LM – Estamos a falar de questões de formação cívica…
LC – Formação em questões cívicas e de comportamento que é importante e que não é dada. Por outro lado, há a questão da formação ao nível da condução propriamente dita, isto porque não temos escolas de condução que ensinem realmente a conduzir. O que acontece é que preparam os candidatos para um determinado exame, para determinadas manobras e mais nada, e os candidatos a condutores ficam a saber de trás para a frente os sinais de trânsito, mas não aprendem a conduzir. As pessoas não sabem as velocidades adequadas, não sabem como se devem comportar perante a condução à chuva, perante uma situação de nevoeiro cerrado, ou tão simplesmente qual a forma mais correcta de condução em auto-estrada.
LM – O que seria importante fazer?
LC – Era importante alterar todo este comportamento e permitir a existência, de facto, de uma formação efectiva. Era importante permitir a melhor formação possível para os condutores de amanhã.
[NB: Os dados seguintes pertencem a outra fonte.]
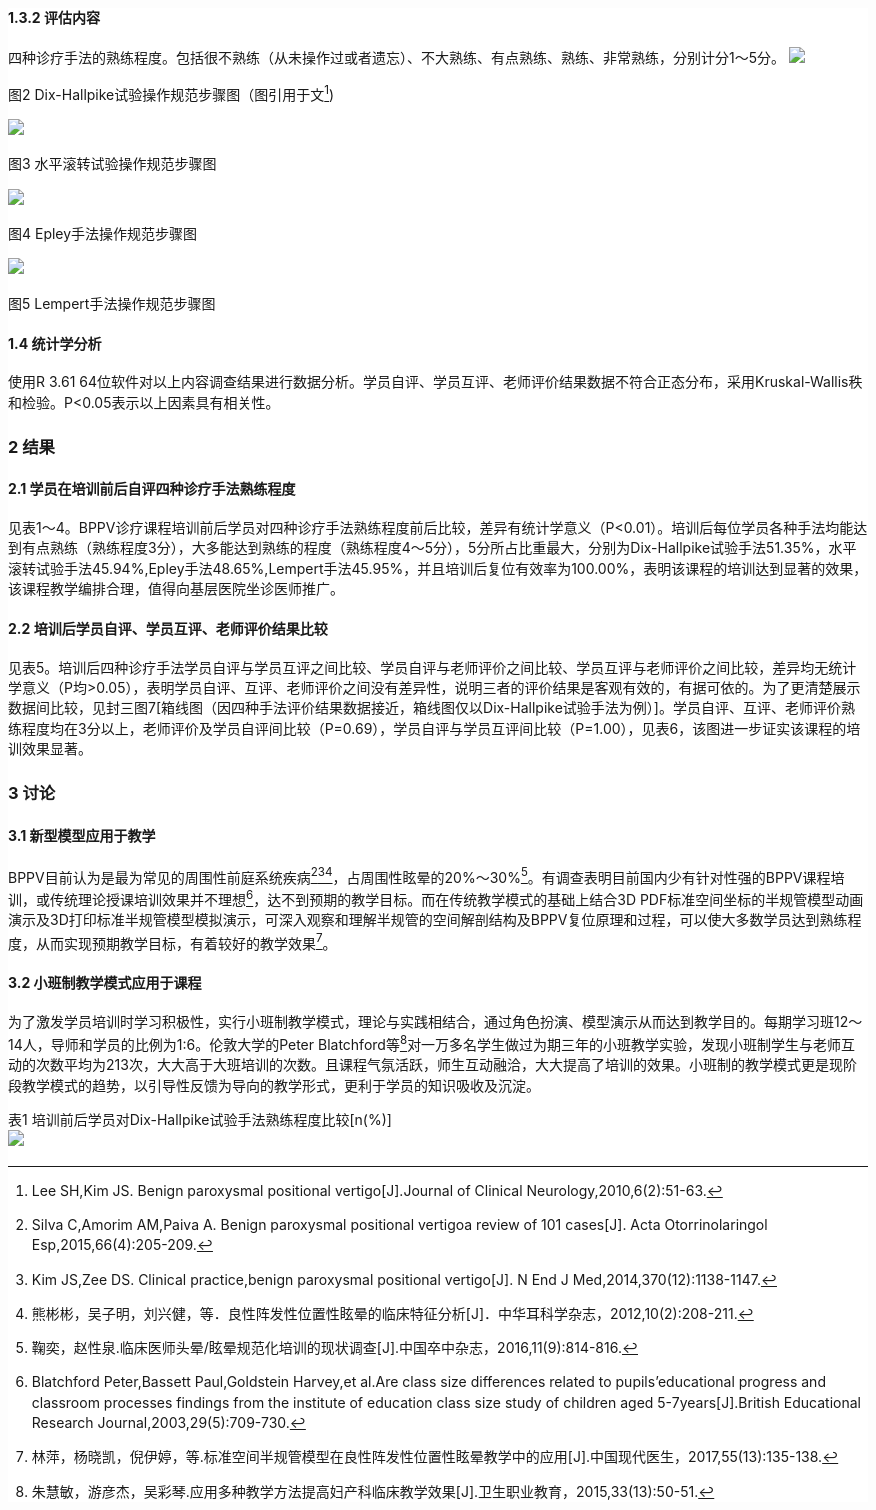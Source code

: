 #### 1.3.2 评估内容

四种诊疗手法的熟练程度。包括很不熟练（从未操作过或者遗忘）、不大熟练、有点熟练、熟练、非常熟练，分别计分1～5分。
![](https://upload-images.jianshu.io/upload_images/10716757-931ead9f896d8fdf.png?imageMogr2/auto-orient/strip%7CimageView2/2/w/1240)

 

图2 Dix-Hallpike试验操作规范步骤图（图引用于文[^12])  

 ![](https://upload-images.jianshu.io/upload_images/10716757-7aa34c281b0f0cca.png?imageMogr2/auto-orient/strip%7CimageView2/2/w/1240)


图3 水平滚转试验操作规范步骤图  

 ![](https://upload-images.jianshu.io/upload_images/10716757-748835c4800fb7a6.png?imageMogr2/auto-orient/strip%7CimageView2/2/w/1240)


图4 Epley手法操作规范步骤图  

 
![](https://upload-images.jianshu.io/upload_images/10716757-01523aa92c8baf2b.png?imageMogr2/auto-orient/strip%7CimageView2/2/w/1240)

图5 Lempert手法操作规范步骤图 

#### 1.4 统计学分析

使用R 3.61 64位软件对以上内容调查结果进行数据分析。学员自评、学员互评、老师评价结果数据不符合正态分布，采用Kruskal-Wallis秩和检验。P<0.05表示以上因素具有相关性。

### 2 结果

#### 2.1 学员在培训前后自评四种诊疗手法熟练程度

见表1～4。BPPV诊疗课程培训前后学员对四种诊疗手法熟练程度前后比较，差异有统计学意义（P<0.01）。培训后每位学员各种手法均能达到有点熟练（熟练程度3分），大多能达到熟练的程度（熟练程度4～5分），5分所占比重最大，分别为Dix-Hallpike试验手法51.35%，水平滚转试验手法45.94%,Epley手法48.65%,Lempert手法45.95%，并且培训后复位有效率为100.00%，表明该课程的培训达到显著的效果，该课程教学编排合理，值得向基层医院坐诊医师推广。

#### 2.2 培训后学员自评、学员互评、老师评价结果比较

见表5。培训后四种诊疗手法学员自评与学员互评之间比较、学员自评与老师评价之间比较、学员互评与老师评价之间比较，差异均无统计学意义（P均>0.05），表明学员自评、互评、老师评价之间没有差异性，说明三者的评价结果是客观有效的，有据可依的。为了更清楚展示数据间比较，见封三图7[箱线图（因四种手法评价结果数据接近，箱线图仅以Dix-Hallpike试验手法为例）]。学员自评、互评、老师评价熟练程度均在3分以上，老师评价及学员自评间比较（P=0.69），学员自评与学员互评间比较（P=1.00），见表6，该图进一步证实该课程的培训效果显著。

### 3 讨论

#### 3.1 新型模型应用于教学

BPPV目前认为是最为常见的周围性前庭系统疾病[^14][^15][^16]，占周围性眩晕的20%～30%[^17]。有调查表明目前国内少有针对性强的BPPV课程培训，或传统理论授课培训效果并不理想[^18]，达不到预期的教学目标。而在传统教学模式的基础上结合3D PDF标准空间坐标的半规管模型动画演示及3D打印标准半规管模型模拟演示，可深入观察和理解半规管的空间解剖结构及BPPV复位原理和过程，可以使大多数学员达到熟练程度，从而实现预期教学目标，有着较好的教学效果[^9]。

#### 3.2 小班制教学模式应用于课程

为了激发学员培训时学习积极性，实行小班制教学模式，理论与实践相结合，通过角色扮演、模型演示从而达到教学目的。每期学习班12～14人，导师和学员的比例为1:6。伦敦大学的Peter Blatchford等[^19]对一万多名学生做过为期三年的小班教学实验，发现小班制学生与老师互动的次数平均为213次，大大高于大班培训的次数。且课程气氛活跃，师生互动融洽，大大提高了培训的效果。小班制的教学模式更是现阶段教学模式的趋势，以引导性反馈为导向的教学形式，更利于学员的知识吸收及沉淀。

表1 培训前后学员对Dix-Hallpike试验手法熟练程度比较[n(%)]    
![](https://upload-images.jianshu.io/upload_images/10716757-a0aaf95c22771e83.png?imageMogr2/auto-orient/strip%7CimageView2/2/w/1240)


[^1]:  Bhattacharyya N,Baugh RF,Orvidas L,et al. Clinical practice guideline:Benign paroxysmal positional vertigo[J].Otolaryng Head Neck,2008,139(5):S47-S81.
[^2]:  Von Brevern M,Radtke A,Lezius F,et al. Epidemiology of benign paroxysmal positional vertigo:A population based study[J]. J Neurol Neurosurg Psychiatry,2007,78(7):710-750.
[^3]:  Oghalai JS,Manolidis S,Barth JL,et al. Unrecognized benign paroxysmal positional vertigo in elderly patients[J].Otolaryngology Head and Neck Surgery,2000,122(6):630-633.
[^4]:  Ogun OA,Buki B,Cohn ES,et al. Menopause and benign paroxysmal positional vertigo[J]. Menopause,2014,21(9):886-891.
[^5]:  Parnes LS,Agrawal SK,Atlas J. Diagnosis and management of benign paroxysmal positional vertigo(BPPV)[J].Can Med Assoc J,2003,169:681.
[^6]:  Glasziou P,Heneghan C. Epley and the slow boat from research to practice[J]. Evid Based Med,2008,13(2):34-35.
[^7]:  Imai T,Takeda N,Ikezono T,et al. Classification,diagnostic criteria and management of benign paroxysmal positional vertigo[J]. Auris,Nasus,Larynx,2016,79(12):85-90.
[^8]:  Fujisaka M,Akaogi KI,Shojaku H. A tangible head model showing semicircular canals for demonstrating the physical treatment for BPPV[J]. Acta Otolaryngol,2015,135(12):1212-1218.
[^9]: 林萍，杨晓凯，倪伊婷，等.标准空间半规管模型在良性阵发性位置性眩晕教学中的应用[J].中国现代医生，2017,55(13):135-138.
[^10]:  Zhou W,Dong Y,Lin X,et al. Community health service capacity in China:A survey in three municipalities[J]. J Eval Clin Pract,2013,19(1):167-172.
[^11]:  Zhang X,Wang L,Zhang X. Application of propensity scores to explore the effect of public reporting of medicine use information on rational drug use in China:A quasi-experimental design[J]. BMC Health Serv Res,2014,14(1):492.
[^12]:  Lee SH,Kim JS. Benign paroxysmal positional vertigo[J].Journal of Clinical Neurology,2010,6(2):51-63.
[^13]: 杨晓凯，叶华，童巧文，等.自我复位治疗良性发作性位置性眩晕的疗效研究[J].临床神经病学杂志，2016,29(3):219-222.
[^14]:  Silva C,Amorim AM,Paiva A. Benign paroxysmal positional vertigoa review of 101 cases[J]. Acta Otorrinolaringol Esp,2015,66(4):205-209.
[^15]:  Kim JS,Zee DS. Clinical practice,benign paroxysmal positional vertigo[J]. N End J Med,2014,370(12):1138-1147.
[^16]: 熊彬彬，吴子明，刘兴健，等．良性阵发性位置性眩晕的临床特征分析[J]．中华耳科学杂志，2012,10(2):208-211.
[^17]: 鞠奕，赵性泉.临床医师头晕/眩晕规范化培训的现状调查[J].中国卒中杂志，2016,11(9):814-816.
[^18]:  Blatchford Peter,Bassett Paul,Goldstein Harvey,et al.Are class size differences related to pupils’educational progress and classroom processes findings from the institute of education class size study of children aged 5-7years[J].British Educational Research Journal,2003,29(5):709-730.
[^19]: 朱慧敏，游彦杰，吴彩琴.应用多种教学方法提高妇产科临床教学效果[J].卫生职业教育，2015,33(13):50-51.
[^20]: 吴丹丹.课前导学在妇产科护理实训教学中的应用[J].实用妇科内分泌杂志（电子版），2017,4(21):158-159.
[^21]: 李彩萍，段启.高职院校护理专业妇产科护理学教学模式初探[J].广东职业技术教育与研究，2017,(2):57-59.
Se tivermos uma boa formação acompanhada por uma boa educação, estes dois factores vão permitir, sustentadamente e a longo prazo, uma mudança de comportamento e de atitudes ao volante, e os resultados serão recolhidos na diminuição da sinistralidade rodoviária, mas de uma forma consolidada e real.
Refira-se em jeito de conclusão que já em Setembro de 2006, José Miguel Trigoso, secretário-geral da Prevenção Rodoviária Portuguesa, admitia em sede de Comissão Parlamentar de Obras Públicas Transportes e Comunicações a hipótese de extinção da organização, referindo já nessa altura a falta de verbas como a cusa para o desaparecimento efectivo desta entidade, acusando o Governo de ter mudado as regras de financiamento das acções de prevenção rodoviária.